- _Work task_: Search the data for the word "height" and copy every line where it occurs.

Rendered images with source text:

===============

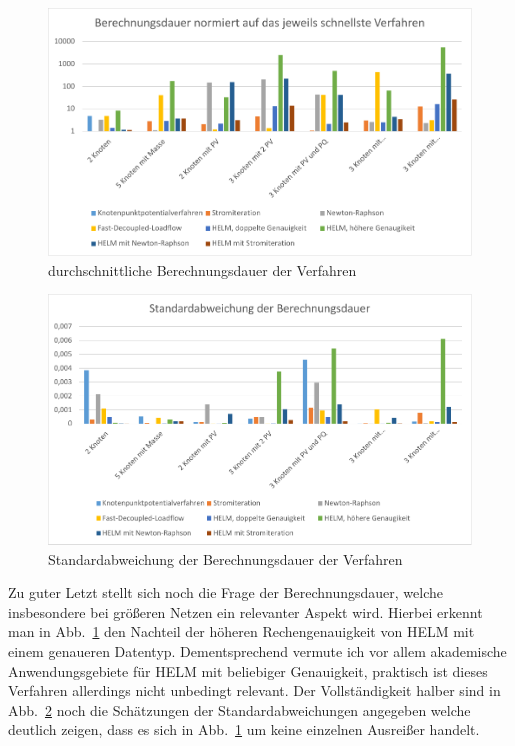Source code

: \documentclass[12pt,a4paper]{article}
\newcommand{\reffig}[1]{{Abb.~\ref{#1}}}
\begin{document}
	\begin{figure}
		\centering
		\includegraphics[scale=0.8]{pictures/duration_mean}
		\caption{durchschnittliche Berechnungsdauer der Verfahren}
		\label{fig:duration_mean}
	\end{figure}
	
	\begin{figure}
		\centering
		\includegraphics[scale=0.8]{pictures/duration_deviation}
		\caption{Standardabweichung der Berechnungsdauer der Verfahren}
		\label{fig:duration_deviation}
	\end{figure}
	
	Zu guter Letzt stellt sich noch die Frage der Berechnungsdauer, welche insbesondere bei größeren Netzen ein relevanter Aspekt wird. Hierbei erkennt man in \reffig{fig:duration_mean} den Nachteil der höheren Rechengenauigkeit von HELM mit einem genaueren Datentyp. Dementsprechend vermute ich vor allem akademische Anwendungsgebiete für HELM mit beliebiger Genauigkeit, praktisch ist dieses Verfahren allerdings nicht unbedingt relevant. Der Vollständigkeit halber sind in \reffig{fig:duration_deviation} noch die Schätzungen der Standardabweichungen angegeben welche deutlich zeigen, dass es sich in \reffig{fig:duration_mean} um keine einzelnen Ausreißer handelt.
	
\end{document}
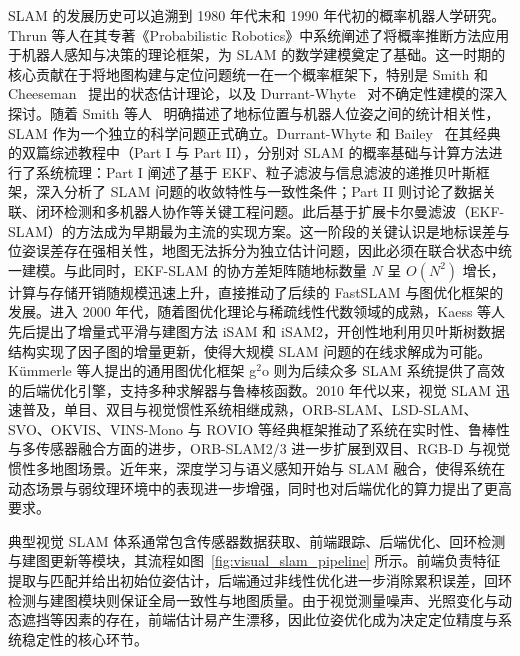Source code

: SLAM 的发展历史可以追溯到 1980 年代末和 1990 年代初的概率机器人学研究。Thrun 等人\cite{thrun2005probabilistic}在其专著《Probabilistic Robotics》中系统阐述了将概率推断方法应用于机器人感知与决策的理论框架，为 SLAM 的数学建模奠定了基础。这一时期的核心贡献在于将地图构建与定位问题统一在一个概率框架下，特别是 Smith 和 Cheeseman~\cite{smith1988estimating} 提出的状态估计理论，以及 Durrant-Whyte~\cite{durrant1987uncertain} 对不确定性建模的深入探讨。随着 Smith 等人~\cite{smith1990estimating} 明确描述了地标位置与机器人位姿之间的统计相关性，SLAM 作为一个独立的科学问题正式确立。Durrant-Whyte 和 Bailey~\cite{durrantwhyte2006slam} 在其经典的双篇综述教程中（Part I 与 Part II\cite{bailey2006simultaneous}），分别对 SLAM 的概率基础与计算方法进行了系统梳理：Part I 阐述了基于 EKF、粒子滤波与信息滤波的递推贝叶斯框架，深入分析了 SLAM 问题的收敛特性与一致性条件；Part II 则讨论了数据关联、闭环检测和多机器人协作等关键工程问题。此后基于扩展卡尔曼滤波（EKF-SLAM）的方法成为早期最为主流的实现方案。这一阶段的关键认识是地标误差与位姿误差存在强相关性，地图无法拆分为独立估计问题，因此必须在联合状态中统一建模。与此同时，EKF-SLAM 的协方差矩阵随地标数量 $N$ 呈 $O(N^2)$ 增长，计算与存储开销随规模迅速上升，直接推动了后续的 FastSLAM 与图优化框架的发展。进入 2000 年代，随着图优化理论与稀疏线性代数领域的成熟，Kaess 等人先后提出了增量式平滑与建图方法 iSAM\cite{kaess2008isam} 和 iSAM2\cite{kaess2011isam2}，开创性地利用贝叶斯树数据结构实现了因子图的增量更新，使得大规模 SLAM 问题的在线求解成为可能。K{\"u}mmerle 等人\cite{kummerle2011g}提出的通用图优化框架 g$^2$o 则为后续众多 SLAM 系统提供了高效的后端优化引擎，支持多种求解器与鲁棒核函数。2010 年代以来，视觉 SLAM 迅速普及，单目、双目与视觉惯性系统相继成熟，ORB-SLAM\cite{mur2015orb}、LSD-SLAM\cite{engel2014lsd}、SVO\cite{forster2014svo}、OKVIS\cite{leutenegger2015keyframe}、VINS-Mono\cite{qin2018vins} 与 ROVIO\cite{bloesch2015robust} 等经典框架推动了系统在实时性、鲁棒性与多传感器融合方面的进步，ORB-SLAM2/3 进一步扩展到双目、RGB-D 与视觉惯性多地图场景\cite{mur2017orb,campos2021orb}。近年来，深度学习与语义感知开始与 SLAM 融合，使得系统在动态场景与弱纹理环境中的表现进一步增强，同时也对后端优化的算力提出了更高要求。

典型视觉 SLAM 体系通常包含传感器数据获取、前端跟踪、后端优化、回环检测与建图更新等模块，其流程如图~\ref{fig:visual_slam_pipeline} 所示。前端负责特征提取与匹配并给出初始位姿估计，后端通过非线性优化进一步消除累积误差，回环检测与建图模块则保证全局一致性与地图质量。由于视觉测量噪声、光照变化与动态遮挡等因素的存在，前端估计易产生漂移，因此位姿优化成为决定定位精度与系统稳定性的核心环节。

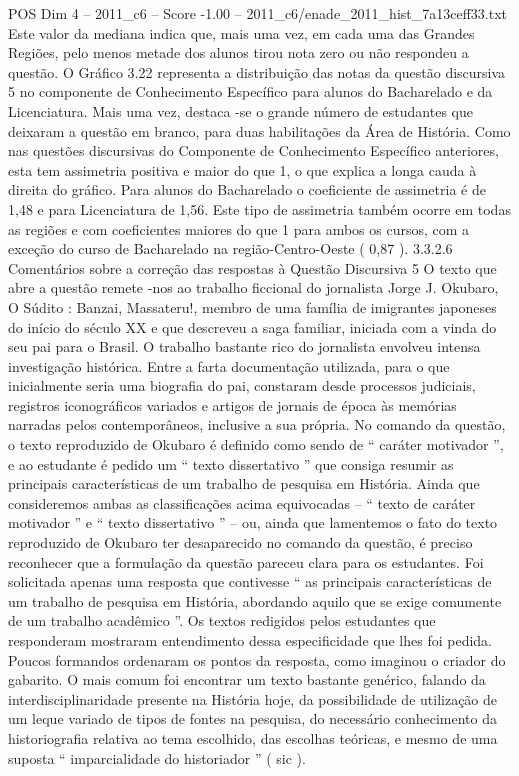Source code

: \begin{textsample}{POS Dim 4 – 2011\_c6 – Score -1.00 – 2011\_c6/enade\_2011\_hist\_7a13ceff33.txt}
Este valor da mediana indica que, mais uma vez, em cada uma das Grandes Regiões, pelo menos metade dos alunos tirou nota zero ou não respondeu a questão.
O Gráfico 3.22 representa a distribuição das notas da questão discursiva 5 no componente de Conhecimento Específico para alunos do Bacharelado e da Licenciatura.
Mais uma vez, destaca -se o grande número de estudantes que deixaram a questão em branco, para duas habilitações da Área de História.
Como nas questões discursivas do Componente de Conhecimento Específico anteriores, esta tem assimetria positiva e maior do que 1, o que explica a longa cauda à direita do gráfico.
Para alunos do Bacharelado o coeficiente de assimetria é de 1,48 e para Licenciatura de 1,56.
Este tipo de assimetria também ocorre em todas as regiões e com coeficientes maiores do que 1 para ambos os cursos, com a exceção do curso de Bacharelado na região-Centro-Oeste ( 0,87 ). 3.3.2.6 Comentários sobre a correção das respostas à Questão Discursiva 5 O texto que abre a questão remete -nos ao trabalho ficcional do jornalista Jorge J.
Okubaro, O Súdito : Banzai, Massateru!, membro de uma família de imigrantes japoneses do início do século XX e que descreveu a saga familiar, iniciada com a vinda do seu pai para o Brasil.
O trabalho bastante rico do jornalista envolveu intensa investigação histórica.
Entre a farta documentação utilizada, para o que inicialmente seria uma biografia do pai, constaram desde processos judiciais, registros iconográficos variados e artigos de jornais de época às memórias narradas pelos contemporâneos, inclusive a sua própria.
No comando da questão, o texto reproduzido de Okubaro é definido como sendo de “ caráter motivador ”, e ao estudante é pedido um “ texto dissertativo ” que consiga resumir as principais características de um trabalho de pesquisa em História.
Ainda que consideremos ambas as classificações acima equivocadas – “ texto de caráter motivador ” e “ texto dissertativo ” – ou, ainda que lamentemos o fato do texto reproduzido de Okubaro ter desaparecido no comando da questão, é preciso reconhecer que a formulação da questão pareceu clara para os estudantes.
Foi solicitada apenas uma resposta que contivesse “ as principais características de um trabalho de pesquisa em História, abordando aquilo que se exige comumente de um trabalho acadêmico ”.
Os textos redigidos pelos estudantes que responderam mostraram entendimento dessa especificidade que lhes foi pedida.
Poucos formandos ordenaram os pontos da resposta, como imaginou o criador do gabarito.
O mais comum foi encontrar um texto bastante genérico, falando da interdisciplinaridade presente na História hoje, da possibilidade de utilização de um leque variado de tipos de fontes na pesquisa, do necessário conhecimento da historiografia relativa ao tema escolhido, das escolhas teóricas, e mesmo de uma suposta “ imparcialidade do historiador ” ( sic ).

\end{textsample}
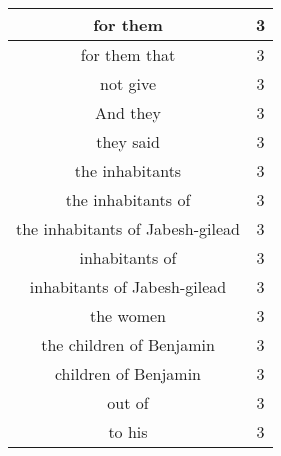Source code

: \begin{center}
\begin{longtable}{|c|c|}
for them & 3\\ \hline 
for them that & 3\\ \hline 
not give & 3\\ \hline 
And they & 3\\ \hline 
they said & 3\\ \hline 
the inhabitants & 3\\ \hline 
the inhabitants of & 3\\ \hline 
the inhabitants of Jabesh-gilead & 3\\ \hline 
inhabitants of & 3\\ \hline 
inhabitants of Jabesh-gilead & 3\\ \hline 
the women & 3\\ \hline 
the children of Benjamin & 3\\ \hline 
children of Benjamin & 3\\ \hline 
out of & 3\\ \hline 
to his & 3\\ \hline 
\end{longtable}
\end{center}





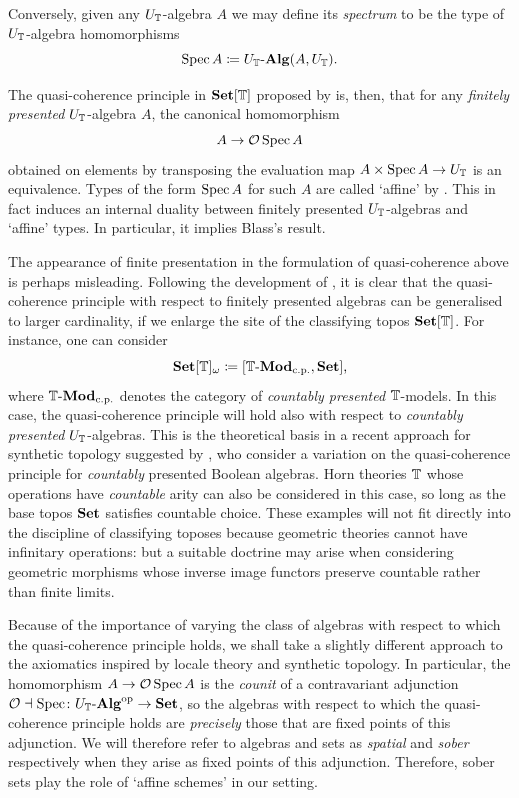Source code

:Conversely, given any $U_\T$-algebra $A$ we may define its \emph{spectrum} to be the type of $U_\T$-algebra homomorphisms 
\[ \spec A \coloneq U_\T\alg(A,U_\T)\text{.}\]

The quasi-coherence principle in $\Set[\T]$ proposed by \citet{blechschmidt2021using} is, then, that for any \emph{finitely presented} $U_\T$-algebra $A$, the canonical homomorphism
\[
  A\to \opens\spec A
\]
obtained on elements by transposing the evaluation map $A\times \spec A\to U_\T$ is an equivalence.
Types of the form $\spec A$ for such $A$ are called `affine' by \citet{blechschmidt2021using}. This in fact induces an internal duality between finitely presented $U_\T$-algebras and `affine' types. In particular, it implies Blass's result. 

The appearance of finite presentation in the formulation of quasi-coherence above is perhaps misleading. Following the development of \citet{blechschmidt2021using,blechschmidt2020general}, it is clear that the quasi-coherence principle with respect to finitely presented algebras can be generalised to larger cardinality,
if we enlarge the site of the classifying topos $\Set[\T]$. For instance, one can consider
\[ \Set[\T]_\omega \coloneq [\mmod\T\cp,\Set]\text{,} \]
where $\mmod\T\cp$ denotes the category of \emph{countably presented} $\T$-models. In this case, the quasi-coherence principle will hold also with respect to \emph{countably presented} $U_\T$-algebras. This is the theoretical basis in a recent approach for synthetic topology suggested by \citet{cherubini2024foundation}, who consider a variation on the quasi-coherence principle for \emph{countably} presented Boolean algebras. 
%
Horn theories $\T$ whose operations have \emph{countable} arity can also be considered in this case, so long as the base topos $\Set$ satisfies countable choice. These examples will not fit directly into the discipline of classifying toposes because geometric theories cannot have infinitary operations: but a suitable doctrine may arise when considering geometric morphisms whose inverse image functors preserve countable rather than finite limits.

Because of the importance of varying the class of algebras with respect to which the quasi-coherence principle holds, we shall take a slightly different approach to the axiomatics inspired by locale theory and synthetic topology. In particular, the homomorphism $A\to \opens\spec A$ is the \emph{counit} of a contravariant adjunction $\opens\dashv \spec\colon U_\T\alg\op\to \Set$, so the algebras with respect to which the quasi-coherence principle holds are \emph{precisely} those that are fixed points of this adjunction.  We will therefore refer to algebras and sets as \emph{spatial} and \emph{sober} respectively when they arise as fixed points of this adjunction. Therefore, sober sets play the role of `affine schemes' in our setting.


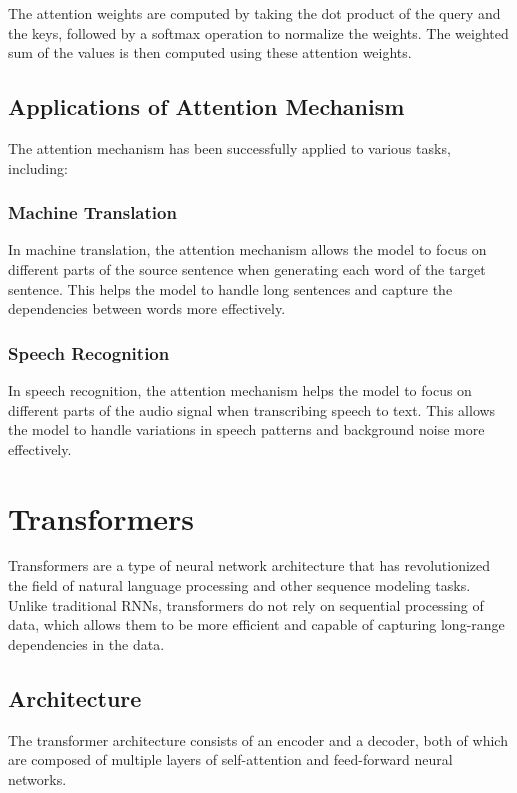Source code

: \documentclass[12pt]{article}
\begin{document}
The attention weights are computed by taking the dot product of the query and the keys, followed by a softmax operation to normalize the weights. The weighted sum of the values is then computed using these attention weights.

\subsection{Applications of Attention Mechanism}
The attention mechanism has been successfully applied to various tasks, including:

\subsubsection{Machine Translation}
In machine translation, the attention mechanism allows the model to focus on different parts of the source sentence when generating each word of the target sentence. This helps the model to handle long sentences and capture the dependencies between words more effectively.

\subsubsection{Speech Recognition}
In speech recognition, the attention mechanism helps the model to focus on different parts of the audio signal when transcribing speech to text. This allows the model to handle variations in speech patterns and background noise more effectively.

\section{Transformers}
Transformers are a type of neural network architecture that has revolutionized the field of natural language processing and other sequence modeling tasks. Unlike traditional RNNs, transformers do not rely on sequential processing of data, which allows them to be more efficient and capable of capturing long-range dependencies in the data.

\subsection{Architecture}
The transformer architecture consists of an encoder and a decoder, both of which are composed of multiple layers of self-attention and feed-forward neural networks.
\end{document}
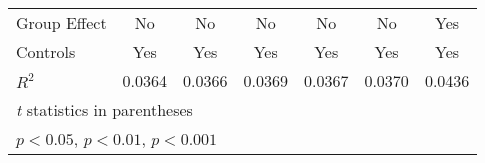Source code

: {\begin{tabular}{l*{6}{c}}
Group Effect    &       No         &       No         &       No         &       No         &       No         &      Yes         \\
Controls        &      Yes         &      Yes         &      Yes         &      Yes         &      Yes         &      Yes         \\
$ R^2 $         &   0.0364         &   0.0366         &   0.0369         &   0.0367         &   0.0370         &   0.0436         \\
\hline\hline
\multicolumn{7}{l}{\footnotesize \textit{t} statistics in parentheses}\\
\multicolumn{7}{l}{\footnotesize \sym{*} \(p<0.05\), \sym{**} \(p<0.01\), \sym{***} \(p<0.001\)}\\
\end{tabular}
}
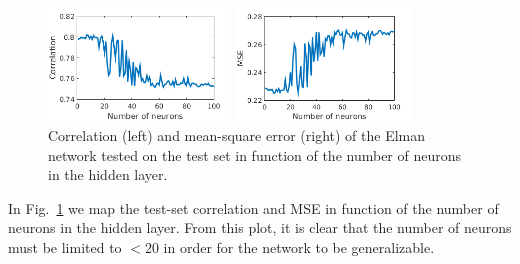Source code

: \documentclass[10pt,a4paper]{article}
\begin{document}
\begin{figure}[tbh]
\centering
\begin{minipage}{0.4\textwidth}
\includegraphics[height=3cm]{figs/correlation_map.png}
\end{minipage}%
\begin{minipage}{0.4\textwidth}
\includegraphics[height=3cm]{figs/mse_map.png}
\end{minipage}%
\caption{Correlation (left) and mean-square error (right) of the Elman network tested on the test set in function of the number of neurons in the hidden layer. \label{fig:elman}}
\end{figure}

In Fig.~\ref{fig:elman} we map the test-set correlation and MSE in function of the number of neurons in the hidden layer. From this plot, it is clear that the number of neurons must be limited to $< 20$ in order for the network to be generalizable.
\end{document}
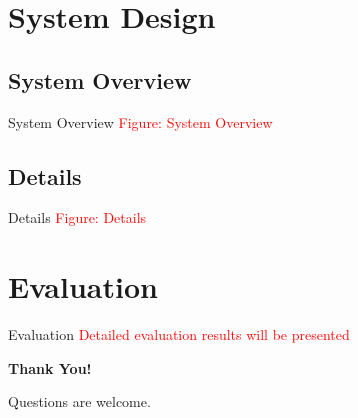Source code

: \documentclass[aspectratio=43]{beamer}
\begin{document}
\section{System Design}
\subsection{System Overview}

\begin{frame}{System Overview}
  \centering
  \textcolor{red}{Figure: System Overview}
\end{frame}

\subsection{Details}

\begin{frame}{Details}
  \centering
  \textcolor{red}{Figure: Details}
\end{frame}

\section{Evaluation}

\begin{frame}{Evaluation}
  \centering
  \textcolor{red}{Detailed evaluation results will be presented}
\end{frame}


\begin{frame}
  \centering
  \Huge
  \textbf{Thank You!}

  \vspace{1em}
  \Large
  Questions are welcome.
\end{frame}




\end{document}
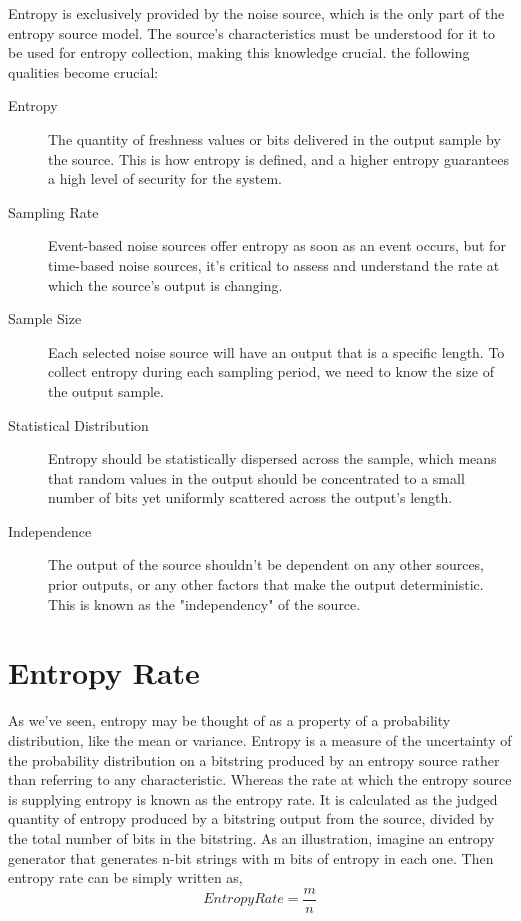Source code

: Entropy is exclusively provided by the noise source, which is the only part of the entropy source model. The source's characteristics must be understood for it to be used for entropy collection, making this knowledge crucial. the following qualities become crucial:
\begin{description}
	\item[Entropy] The quantity of freshness values or bits delivered in the output sample by the source. This is how entropy is defined, and a higher entropy guarantees a high level of security for the system.
	\item[Sampling Rate] Event-based noise sources offer entropy as soon as an event occurs, but for time-based noise sources, it's critical to assess and understand the rate at which the source's output is changing. 
	\item[Sample Size] Each selected noise source will have an output that is a specific length. To collect entropy during each sampling period, we need to know the size of the output sample.
	\item[Statistical Distribution] Entropy should be statistically dispersed across the sample, which means that random values in the output should be concentrated to a small number of bits yet uniformly scattered across the output's length.
	\item[Independence] The output of the source shouldn't be dependent on any other sources, prior outputs, or any other factors that make the output deterministic. This is known as the "independency" of the source.
\end{description}

%
%
\section{Entropy Rate}
\label{sec:fundamentals:entropyrate}
As we've seen, entropy may be thought of as a property of a probability distribution, like the mean or variance. Entropy is a measure of the uncertainty of the probability distribution on a bitstring produced by an entropy source rather than referring to any characteristic. Whereas the rate at which the entropy source is supplying entropy is known as the entropy rate. It is calculated as the judged quantity of entropy produced by a bitstring output from the source, divided by the total number of bits in the bitstring.
As an illustration, imagine an entropy generator that generates n-bit strings with m bits of entropy in each one. Then entropy rate can be simply written as,
\begin{equation*}
Entropy Rate = \frac{m}{n}
\end{equation*}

===============

- _Response to the exercise_:
\includegraphics[height=3cm]{figs/correlation_map.png}
\includegraphics[height=3cm]{figs/mse_map.png}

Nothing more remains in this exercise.